[Records contained in a dataset]
------
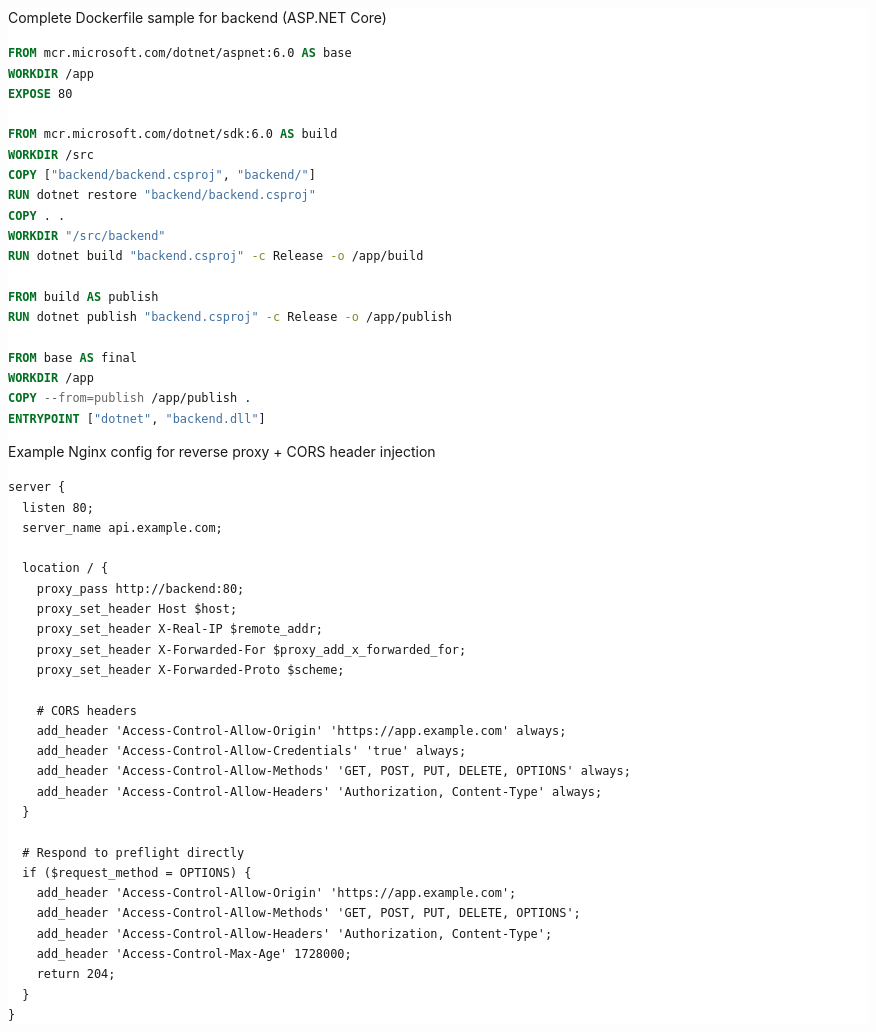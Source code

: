 Complete Dockerfile sample for backend (ASP.NET Core)

```dockerfile
FROM mcr.microsoft.com/dotnet/aspnet:6.0 AS base
WORKDIR /app
EXPOSE 80

FROM mcr.microsoft.com/dotnet/sdk:6.0 AS build
WORKDIR /src
COPY ["backend/backend.csproj", "backend/"]
RUN dotnet restore "backend/backend.csproj"
COPY . .
WORKDIR "/src/backend"
RUN dotnet build "backend.csproj" -c Release -o /app/build

FROM build AS publish
RUN dotnet publish "backend.csproj" -c Release -o /app/publish

FROM base AS final
WORKDIR /app
COPY --from=publish /app/publish .
ENTRYPOINT ["dotnet", "backend.dll"]
```

Example Nginx config for reverse proxy + CORS header injection

```nginx
server {
  listen 80;
  server_name api.example.com;

  location / {
    proxy_pass http://backend:80;
    proxy_set_header Host $host;
    proxy_set_header X-Real-IP $remote_addr;
    proxy_set_header X-Forwarded-For $proxy_add_x_forwarded_for;
    proxy_set_header X-Forwarded-Proto $scheme;

    # CORS headers
    add_header 'Access-Control-Allow-Origin' 'https://app.example.com' always;
    add_header 'Access-Control-Allow-Credentials' 'true' always;
    add_header 'Access-Control-Allow-Methods' 'GET, POST, PUT, DELETE, OPTIONS' always;
    add_header 'Access-Control-Allow-Headers' 'Authorization, Content-Type' always;
  }

  # Respond to preflight directly
  if ($request_method = OPTIONS) {
    add_header 'Access-Control-Allow-Origin' 'https://app.example.com';
    add_header 'Access-Control-Allow-Methods' 'GET, POST, PUT, DELETE, OPTIONS';
    add_header 'Access-Control-Allow-Headers' 'Authorization, Content-Type';
    add_header 'Access-Control-Max-Age' 1728000;
    return 204;
  }
}
```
------
What number of lines above include the string "Origin"? State it and nothing else.

2